My one issue with NeedsRunner is that as one moves further from core, the
public API of Beam libraries tend to be suites of PTransforms (including
IOs) and almost every strong test of the public API (which is where most
tests should live) has at least one test that becomes NeedsRunner. It seems
annotations should be used to mark the exception, not the norm.
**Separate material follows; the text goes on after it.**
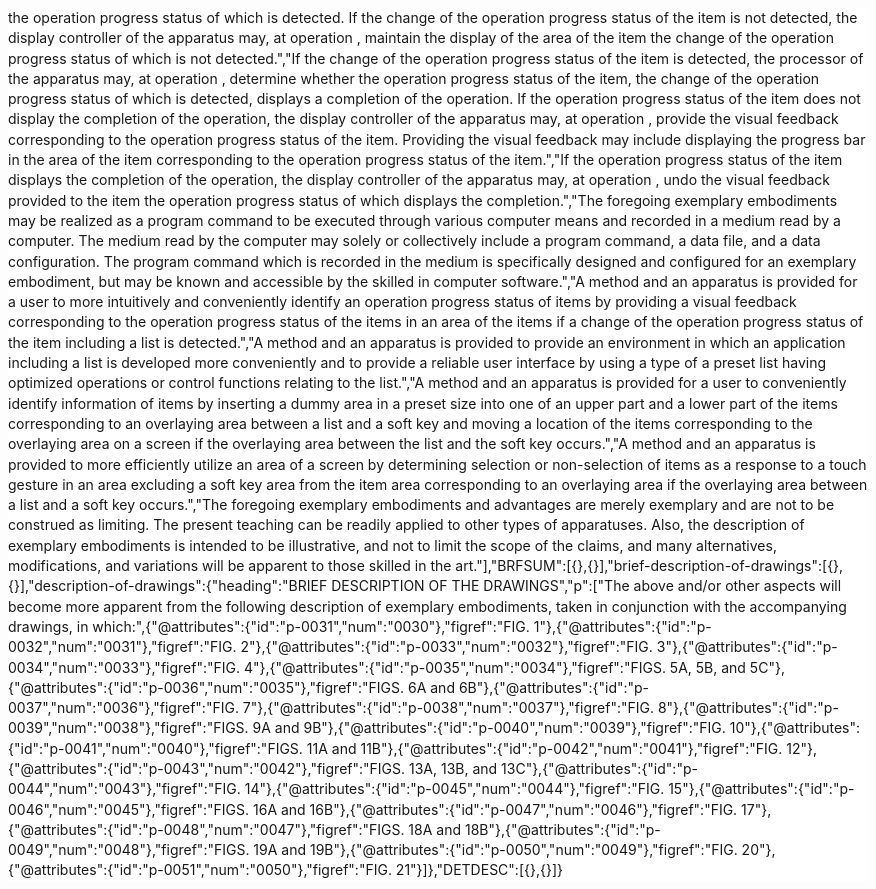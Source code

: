 the operation progress status of which is detected. If the change of the operation progress status of the item is not detected, the display controller  of the apparatus  may, at operation , maintain the display of the area of the item the change of the operation progress status of which is not detected.","If the change of the operation progress status of the item is detected, the processor  of the apparatus  may, at operation , determine whether the operation progress status of the item, the change of the operation progress status of which is detected, displays a completion of the operation. If the operation progress status of the item does not display the completion of the operation, the display controller  of the apparatus  may, at operation , provide the visual feedback corresponding to the operation progress status of the item. Providing the visual feedback may include displaying the progress bar in the area of the item corresponding to the operation progress status of the item.","If the operation progress status of the item displays the completion of the operation, the display controller  of the apparatus  may, at operation , undo the visual feedback provided to the item the operation progress status of which displays the completion.","The foregoing exemplary embodiments may be realized as a program command to be executed through various computer means and recorded in a medium read by a computer. The medium read by the computer may solely or collectively include a program command, a data file, and a data configuration. The program command which is recorded in the medium is specifically designed and configured for an exemplary embodiment, but may be known and accessible by the skilled in computer software.","A method and an apparatus is provided for a user to more intuitively and conveniently identify an operation progress status of items by providing a visual feedback corresponding to the operation progress status of the items in an area of the items if a change of the operation progress status of the item including a list is detected.","A method and an apparatus is provided to provide an environment in which an application including a list is developed more conveniently and to provide a reliable user interface by using a type of a preset list having optimized operations or control functions relating to the list.","A method and an apparatus is provided for a user to conveniently identify information of items by inserting a dummy area in a preset size into one of an upper part and a lower part of the items corresponding to an overlaying area between a list and a soft key and moving a location of the items corresponding to the overlaying area on a screen if the overlaying area between the list and the soft key occurs.","A method and an apparatus is provided to more efficiently utilize an area of a screen by determining selection or non-selection of items as a response to a touch gesture in an area excluding a soft key area from the item area corresponding to an overlaying area if the overlaying area between a list and a soft key occurs.","The foregoing exemplary embodiments and advantages are merely exemplary and are not to be construed as limiting. The present teaching can be readily applied to other types of apparatuses. Also, the description of exemplary embodiments is intended to be illustrative, and not to limit the scope of the claims, and many alternatives, modifications, and variations will be apparent to those skilled in the art."],"BRFSUM":[{},{}],"brief-description-of-drawings":[{},{}],"description-of-drawings":{"heading":"BRIEF DESCRIPTION OF THE DRAWINGS","p":["The above and\/or other aspects will become more apparent from the following description of exemplary embodiments, taken in conjunction with the accompanying drawings, in which:",{"@attributes":{"id":"p-0031","num":"0030"},"figref":"FIG. 1"},{"@attributes":{"id":"p-0032","num":"0031"},"figref":"FIG. 2"},{"@attributes":{"id":"p-0033","num":"0032"},"figref":"FIG. 3"},{"@attributes":{"id":"p-0034","num":"0033"},"figref":"FIG. 4"},{"@attributes":{"id":"p-0035","num":"0034"},"figref":"FIGS. 5A, 5B, and 5C"},{"@attributes":{"id":"p-0036","num":"0035"},"figref":"FIGS. 6A and 6B"},{"@attributes":{"id":"p-0037","num":"0036"},"figref":"FIG. 7"},{"@attributes":{"id":"p-0038","num":"0037"},"figref":"FIG. 8"},{"@attributes":{"id":"p-0039","num":"0038"},"figref":"FIGS. 9A and 9B"},{"@attributes":{"id":"p-0040","num":"0039"},"figref":"FIG. 10"},{"@attributes":{"id":"p-0041","num":"0040"},"figref":"FIGS. 11A and 11B"},{"@attributes":{"id":"p-0042","num":"0041"},"figref":"FIG. 12"},{"@attributes":{"id":"p-0043","num":"0042"},"figref":"FIGS. 13A, 13B, and 13C"},{"@attributes":{"id":"p-0044","num":"0043"},"figref":"FIG. 14"},{"@attributes":{"id":"p-0045","num":"0044"},"figref":"FIG. 15"},{"@attributes":{"id":"p-0046","num":"0045"},"figref":"FIGS. 16A and 16B"},{"@attributes":{"id":"p-0047","num":"0046"},"figref":"FIG. 17"},{"@attributes":{"id":"p-0048","num":"0047"},"figref":"FIGS. 18A and 18B"},{"@attributes":{"id":"p-0049","num":"0048"},"figref":"FIGS. 19A and 19B"},{"@attributes":{"id":"p-0050","num":"0049"},"figref":"FIG. 20"},{"@attributes":{"id":"p-0051","num":"0050"},"figref":"FIG. 21"}]},"DETDESC":[{},{}]}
Perhaps this also stems from my point of view that the Direct Runner is in
many ways part of the SDK as the reference implementation and test runner
(the SDK minus any runner isn't very useful) and so there's little or no
need to distinguish tests that require a runner from those that don't
(especially the further you get from core, where you should be able to
assume you have a runner if you have the ability to construct pipelines and
run PAssert).

- The current situation (use of both of these annotations) does not quite
> reflect that, and should be fixed.
> - There might be a use case for testing a transform against all runners,
> and we don't have an agreed-upon solution about how to do that:
> ValidatesRunner technically accomplishes this, but it's logically wrong to
> use it in this capacity.
>

I think such tests do validate runners insofar as the @ValidatesRunner
suites are not comprehensive.

In the ideal world, one could simply assume the primitive transforms are
perfectly tested with 100% coverage of all relevant permutations of
features, and tests of composite transforms can assume correct(*)
implementation of primitives and only test their assembly on a single
runner. In practice, our tests are not comprehensive, and these
higher-level tests form a much larger suite of additional tests biased
towards how the primitive are actually composed and used. Somewhat like a
second line of defense. As such, its useful to be able to run this larger
suite on a variety of runners, even if it's theoretically redundant.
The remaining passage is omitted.